For a taste of France in a Parisian-style brasserie, portside Quai des Artistes delivers time after time – especially with its lamb shanks. For Indian cuisine combined with Moorish architecture and a live DJ, try Maya Jah. (newly-opened sister to the popular Thai restaurant Maya Bay). In summertime, hilltop La Vigie is a memorable place for seafood and sea views, though avoid windy evenings as your tablecloth might blow off.  

The bars

Port Hercules is lined with oceanfront bars for an informal drink, while the Shisha Bar at Twiga Monte-Carlo attracts a kitten-heeled, young crowd. A more refined place for an evening drink is Hôtel Métropole’s book-lined bar.

The classic tourist spot for live jazz remains Hôtel de Paris’ American Bar, though locals prefer jiving at Sass Café. This Bordello-chic place is where you’re most likely to bump into a celebrity on the dance floor at 2am.

The place(s) to be seen

The seafront Pisco Bar at Peruvian newcomer Coya is where Monaco socialites love to vie for attention.

The places to see

If you only have time for one museum, make it the Oceanographic Museum: its 450,000-litre aquarium houses an impressive coral ecosystem. Afterwards, you can meander through agaves and pine trees in St Martin Gardens towards the Prince’s Palace.

Local expats spend summertime evenings at the Open Air Cinema where English-language films are projected against the dramatic backdrop of Monaco’s rock.

The places to shop

Casino Square’s long-awaited One Monte-Carlo mall opens in March. Until then, intergalactic pods in Casino Gardens are housing Avenue-des-Beaux-Arts’ designer labels.

Taste local orange liqueurs at L’Orangerie. For tableware, head to the principality’s finest manufacturer, Manufacture de Monaco in the nearby Metropole Shopping Center.

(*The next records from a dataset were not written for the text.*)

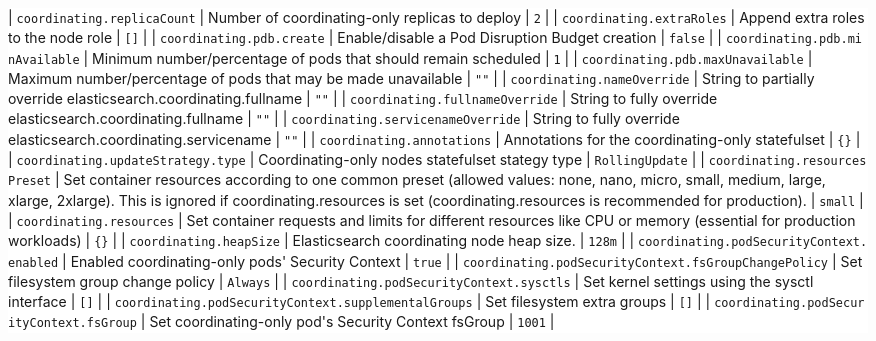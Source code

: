 | `coordinating.replicaCount`                                      | Number of coordinating-only replicas to deploy                                                                                                                                                                                              | `2`              |
| `coordinating.extraRoles`                                        | Append extra roles to the node role                                                                                                                                                                                                         | `[]`             |
| `coordinating.pdb.create`                                        | Enable/disable a Pod Disruption Budget creation                                                                                                                                                                                             | `false`          |
| `coordinating.pdb.minAvailable`                                  | Minimum number/percentage of pods that should remain scheduled                                                                                                                                                                              | `1`              |
| `coordinating.pdb.maxUnavailable`                                | Maximum number/percentage of pods that may be made unavailable                                                                                                                                                                              | `""`             |
| `coordinating.nameOverride`                                      | String to partially override elasticsearch.coordinating.fullname                                                                                                                                                                            | `""`             |
| `coordinating.fullnameOverride`                                  | String to fully override elasticsearch.coordinating.fullname                                                                                                                                                                                | `""`             |
| `coordinating.servicenameOverride`                               | String to fully override elasticsearch.coordinating.servicename                                                                                                                                                                             | `""`             |
| `coordinating.annotations`                                       | Annotations for the coordinating-only statefulset                                                                                                                                                                                           | `{}`             |
| `coordinating.updateStrategy.type`                               | Coordinating-only nodes statefulset stategy type                                                                                                                                                                                            | `RollingUpdate`  |
| `coordinating.resourcesPreset`                                   | Set container resources according to one common preset (allowed values: none, nano, micro, small, medium, large, xlarge, 2xlarge). This is ignored if coordinating.resources is set (coordinating.resources is recommended for production). | `small`          |
| `coordinating.resources`                                         | Set container requests and limits for different resources like CPU or memory (essential for production workloads)                                                                                                                           | `{}`             |
| `coordinating.heapSize`                                          | Elasticsearch coordinating node heap size.                                                                                                                                                                                                  | `128m`           |
| `coordinating.podSecurityContext.enabled`                        | Enabled coordinating-only pods' Security Context                                                                                                                                                                                            | `true`           |
| `coordinating.podSecurityContext.fsGroupChangePolicy`            | Set filesystem group change policy                                                                                                                                                                                                          | `Always`         |
| `coordinating.podSecurityContext.sysctls`                        | Set kernel settings using the sysctl interface                                                                                                                                                                                              | `[]`             |
| `coordinating.podSecurityContext.supplementalGroups`             | Set filesystem extra groups                                                                                                                                                                                                                 | `[]`             |
| `coordinating.podSecurityContext.fsGroup`                        | Set coordinating-only pod's Security Context fsGroup                                                                                                                                                                                        | `1001`           |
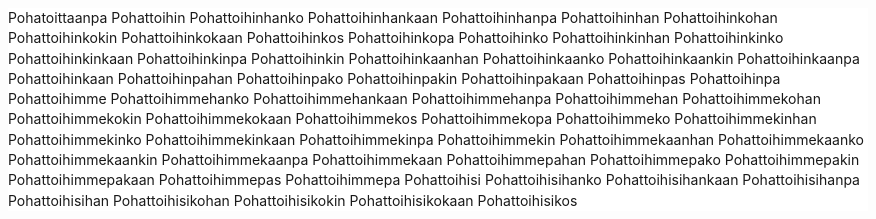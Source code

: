 Pohatoittaanpa
Pohattoihin
Pohattoihinhanko
Pohattoihinhankaan
Pohattoihinhanpa
Pohattoihinhan
Pohattoihinkohan
Pohattoihinkokin
Pohattoihinkokaan
Pohattoihinkos
Pohattoihinkopa
Pohattoihinko
Pohattoihinkinhan
Pohattoihinkinko
Pohattoihinkinkaan
Pohattoihinkinpa
Pohattoihinkin
Pohattoihinkaanhan
Pohattoihinkaanko
Pohattoihinkaankin
Pohattoihinkaanpa
Pohattoihinkaan
Pohattoihinpahan
Pohattoihinpako
Pohattoihinpakin
Pohattoihinpakaan
Pohattoihinpas
Pohattoihinpa
Pohattoihimme
Pohattoihimmehanko
Pohattoihimmehankaan
Pohattoihimmehanpa
Pohattoihimmehan
Pohattoihimmekohan
Pohattoihimmekokin
Pohattoihimmekokaan
Pohattoihimmekos
Pohattoihimmekopa
Pohattoihimmeko
Pohattoihimmekinhan
Pohattoihimmekinko
Pohattoihimmekinkaan
Pohattoihimmekinpa
Pohattoihimmekin
Pohattoihimmekaanhan
Pohattoihimmekaanko
Pohattoihimmekaankin
Pohattoihimmekaanpa
Pohattoihimmekaan
Pohattoihimmepahan
Pohattoihimmepako
Pohattoihimmepakin
Pohattoihimmepakaan
Pohattoihimmepas
Pohattoihimmepa
Pohattoihisi
Pohattoihisihanko
Pohattoihisihankaan
Pohattoihisihanpa
Pohattoihisihan
Pohattoihisikohan
Pohattoihisikokin
Pohattoihisikokaan
Pohattoihisikos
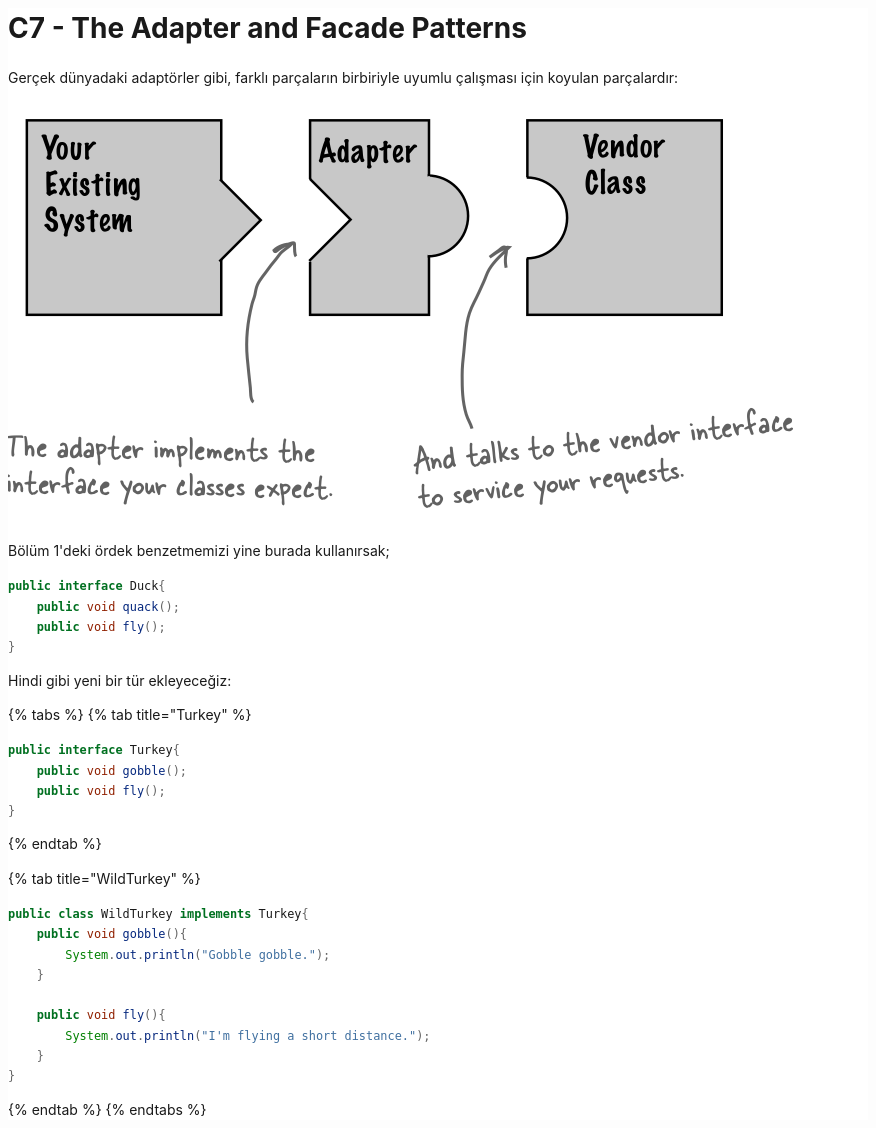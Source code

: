 # C7 - The Adapter and Facade Patterns

Gerçek dünyadaki adaptörler gibi, farklı parçaların birbiriyle uyumlu çalışması için koyulan parçalardır:

![](.gitbook/assets/image.png)

Bölüm 1'deki ördek benzetmemizi yine burada kullanırsak; 

```java
public interface Duck{
    public void quack();
    public void fly();
}
```

Hindi gibi yeni bir tür ekleyeceğiz:

{% tabs %}
{% tab title="Turkey" %}
```java
public interface Turkey{
    public void gobble();
    public void fly();
}
```
{% endtab %}

{% tab title="WildTurkey" %}
```java
public class WildTurkey implements Turkey{
    public void gobble(){
        System.out.println("Gobble gobble.");
    }
    
    public void fly(){
        System.out.println("I'm flying a short distance.");
    }
}
```
{% endtab %}
{% endtabs %}
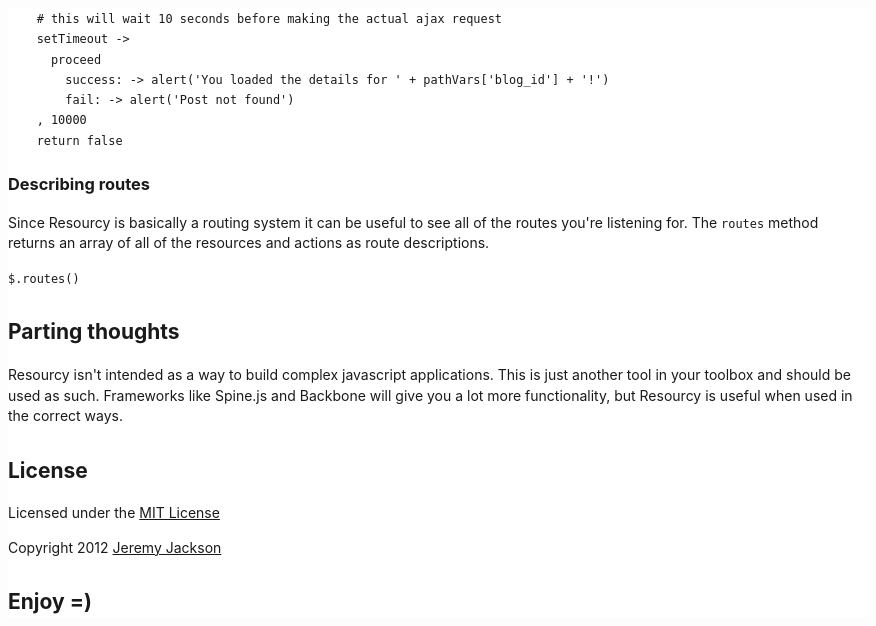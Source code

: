         # this will wait 10 seconds before making the actual ajax request
        setTimeout ->
          proceed
            success: -> alert('You loaded the details for ' + pathVars['blog_id'] + '!')
            fail: -> alert('Post not found')
        , 10000
        return false

### Describing routes

Since Resourcy is basically a routing system it can be useful to see all of the routes you're listening for.  The
`routes` method returns an array of all of the resources and actions as route descriptions.

    $.routes()


## Parting thoughts

Resourcy isn't intended as a way to build complex javascript applications.  This is just another tool in your toolbox
and should be used as such.  Frameworks like Spine.js and Backbone will give you a lot more functionality, but Resourcy
is useful when used in the correct ways.


## License

Licensed under the [MIT License](http://opensource.org/licenses/mit-license.php)

Copyright 2012 [Jeremy Jackson](https://github.com/jejacks0n)


## Enjoy =)
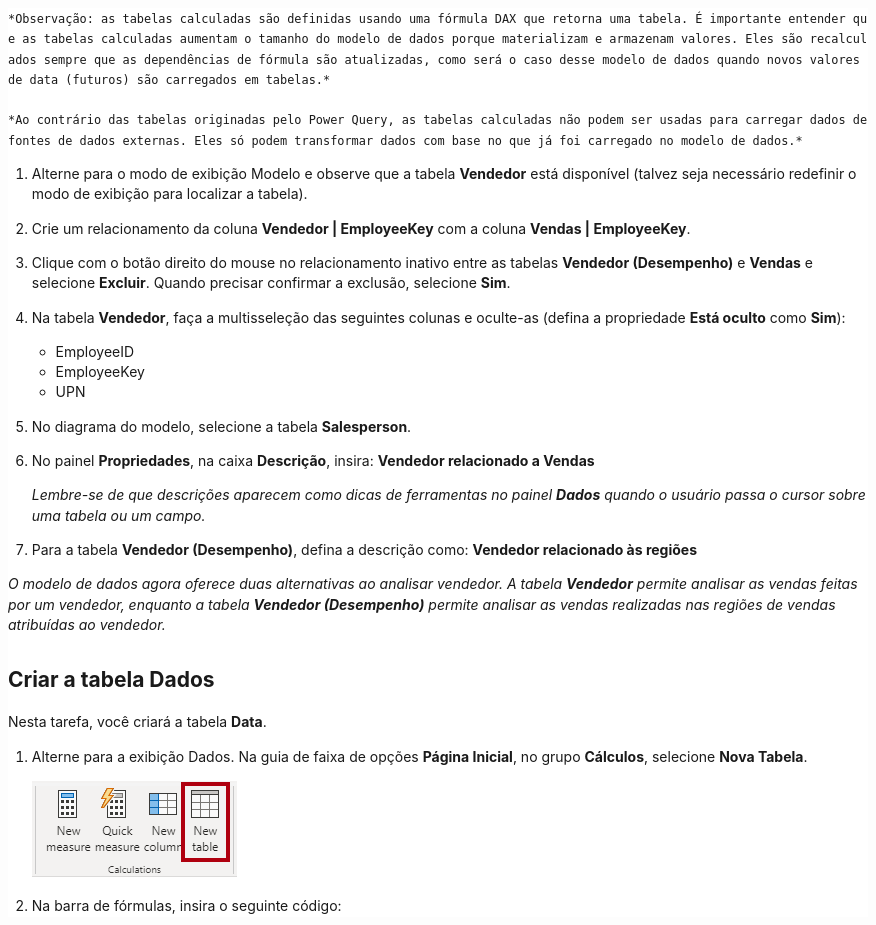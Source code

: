     *Observação: as tabelas calculadas são definidas usando uma fórmula DAX que retorna uma tabela. É importante entender que as tabelas calculadas aumentam o tamanho do modelo de dados porque materializam e armazenam valores. Eles são recalculados sempre que as dependências de fórmula são atualizadas, como será o caso desse modelo de dados quando novos valores de data (futuros) são carregados em tabelas.*

    *Ao contrário das tabelas originadas pelo Power Query, as tabelas calculadas não podem ser usadas para carregar dados de fontes de dados externas. Eles só podem transformar dados com base no que já foi carregado no modelo de dados.*

1. Alterne para o modo de exibição Modelo e observe que a tabela **Vendedor** está disponível (talvez seja necessário redefinir o modo de exibição para localizar a tabela).

1. Crie um relacionamento da coluna **Vendedor \| EmployeeKey** com a coluna **Vendas \| EmployeeKey**.

1. Clique com o botão direito do mouse no relacionamento inativo entre as tabelas **Vendedor (Desempenho)** e **Vendas** e selecione **Excluir**. Quando precisar confirmar a exclusão, selecione **Sim**.

1. Na tabela **Vendedor**, faça a multisseleção das seguintes colunas e oculte-as (defina a propriedade **Está oculto** como **Sim**):

    - EmployeeID
    - EmployeeKey
    - UPN

1. No diagrama do modelo, selecione a tabela **Salesperson**.

1. No painel **Propriedades**, na caixa **Descrição**, insira: **Vendedor relacionado a Vendas**
    
    *Lembre-se de que descrições aparecem como dicas de ferramentas no painel **Dados** quando o usuário passa o cursor sobre uma tabela ou um campo.*

1. Para a tabela **Vendedor (Desempenho)**, defina a descrição como: **Vendedor relacionado às regiões**

*O modelo de dados agora oferece duas alternativas ao analisar vendedor. A tabela **Vendedor** permite analisar as vendas feitas por um vendedor, enquanto a tabela **Vendedor (Desempenho)** permite analisar as vendas realizadas nas regiões de vendas atribuídas ao vendedor.*

## **Criar a tabela Dados**

Nesta tarefa, você criará a tabela **Data**.

1. Alterne para a exibição Dados. Na guia de faixa de opções **Página Inicial**, no grupo **Cálculos**, selecione **Nova Tabela**.

    ![Imagem 5](Linked_image_Files/05-create-dax-calculations-in-power-bi-desktop_image15.png)

1. Na barra de fórmulas, insira o seguinte código:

Monegasques love Sabrina Monte-Carlo whose design trinkets are used by founder Sabrina Monteleone on her interior projects ranging from yachts to private jets.

The event(s)

Monaco’s two biggest events need no introduction: May’s Monaco Grand Prix and September’s Monaco Yacht Show.

For an insight into the secret life of Monaco’s glitterati, buy a ticket to the Monte-Carlo Summer Sporting Festival where pop concerts involve dining in black tie under the stars.

Getting there

The nearest airport is Nice. British Airways flies from London (City, Gatwick and Heathrow) and Manchester. Easyjet flies from London (Gatwick, Luton and Stansted), Belfast, Bristol, Edinburgh, Liverpool and Newcastle.  

Of course, you can always take a 7-minute helicopter transfer over the palm trees from Nice with Héli Air Monaco.